In Central California "Excellent Radio" broadcasts the local city council meeting every week. [12] This non-licensed station replaced a service abandoned by a local commercial station in search of greater profits and more advertising revenue. In the Northwestern United States, Korean communities served in their own language by no commercial broadcasters have set up their own non-licensed Korean service.

The micro radio movement is international:

Several years ago, in the same week that Stephen Dunifer received a Notice of Apparent Liability in the sum of $20,000 from the Federal Communications Commission, he received from United Nations Educational Scientific and Cultural Organization (UNESCO) an order for $5,000 worth of micro-radio transmitters for UNESCO's community development project in the Philippines.

Since Dunifer's Free Radio Berkeley went on the air in 1993, there have been five conferences of micro broadcasters, each larger than the last. Three days ago, several hundred micro broadcasters met in Philadelphia to consolidate their plans and continue growing the movement.

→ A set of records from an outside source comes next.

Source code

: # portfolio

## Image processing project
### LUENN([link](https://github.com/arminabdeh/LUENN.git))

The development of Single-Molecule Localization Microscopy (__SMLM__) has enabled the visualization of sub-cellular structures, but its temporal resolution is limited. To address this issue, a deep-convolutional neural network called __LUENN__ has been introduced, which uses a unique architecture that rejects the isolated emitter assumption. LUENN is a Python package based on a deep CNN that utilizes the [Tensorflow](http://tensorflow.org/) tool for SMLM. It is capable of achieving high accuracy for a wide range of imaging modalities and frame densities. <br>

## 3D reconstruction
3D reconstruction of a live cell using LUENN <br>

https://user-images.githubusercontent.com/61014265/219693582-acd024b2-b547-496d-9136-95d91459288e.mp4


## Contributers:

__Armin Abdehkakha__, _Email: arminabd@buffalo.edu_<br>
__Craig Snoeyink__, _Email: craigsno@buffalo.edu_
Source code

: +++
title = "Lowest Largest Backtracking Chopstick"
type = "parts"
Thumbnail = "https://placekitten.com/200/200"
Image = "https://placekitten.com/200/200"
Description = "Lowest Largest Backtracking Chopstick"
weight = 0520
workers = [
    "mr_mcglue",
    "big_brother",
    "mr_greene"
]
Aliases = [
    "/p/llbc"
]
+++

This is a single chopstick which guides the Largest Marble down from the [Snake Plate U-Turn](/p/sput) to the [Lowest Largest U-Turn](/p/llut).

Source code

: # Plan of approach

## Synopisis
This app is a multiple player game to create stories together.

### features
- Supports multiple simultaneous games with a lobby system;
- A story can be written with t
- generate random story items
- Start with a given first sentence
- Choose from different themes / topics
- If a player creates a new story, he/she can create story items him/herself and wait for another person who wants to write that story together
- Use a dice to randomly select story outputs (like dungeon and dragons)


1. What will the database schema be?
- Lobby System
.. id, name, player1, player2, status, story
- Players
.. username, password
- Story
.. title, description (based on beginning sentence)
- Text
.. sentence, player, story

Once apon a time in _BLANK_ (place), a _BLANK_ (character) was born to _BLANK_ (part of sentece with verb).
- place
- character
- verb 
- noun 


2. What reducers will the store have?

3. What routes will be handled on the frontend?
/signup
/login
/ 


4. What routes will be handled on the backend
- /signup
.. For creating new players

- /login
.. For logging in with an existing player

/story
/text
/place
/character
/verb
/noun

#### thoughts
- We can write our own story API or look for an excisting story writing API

As we meet today, several hundred more micro broadcasters are meeting here in Las Vegas with the same purpose.

The FCC has released a Notice of Inquiry with respect to the question of whether it should open a formal rulemaking proceeding to review the ban on low power radio. FCC Chair William Kennard has conceded that micro-broadcasters have a point when they complain that it is hard for community broadcasters to get on the air. He has said that he thinks that micro-broadcasting has exploded in popularity in the last five years as a backlash against the consolidation of station ownership spurred by the 1996 federal communications law. [14]

The National Association of Broadcasters assembled this weekend has a historic opportunity to show the world that it too is committed to the Constitution and democracy, and to the sharing of the electronic spectrum between the commercial broadcast industry and democracy at the grass roots.

The Micro Radio community has come together to present here and in the rulemaking a simple, practical and democratic proposal for a low power radio regime. We in the Micro Radio community urge the National Association of Broadcasters to join in this inevitable and necessary democratization of the airwaves.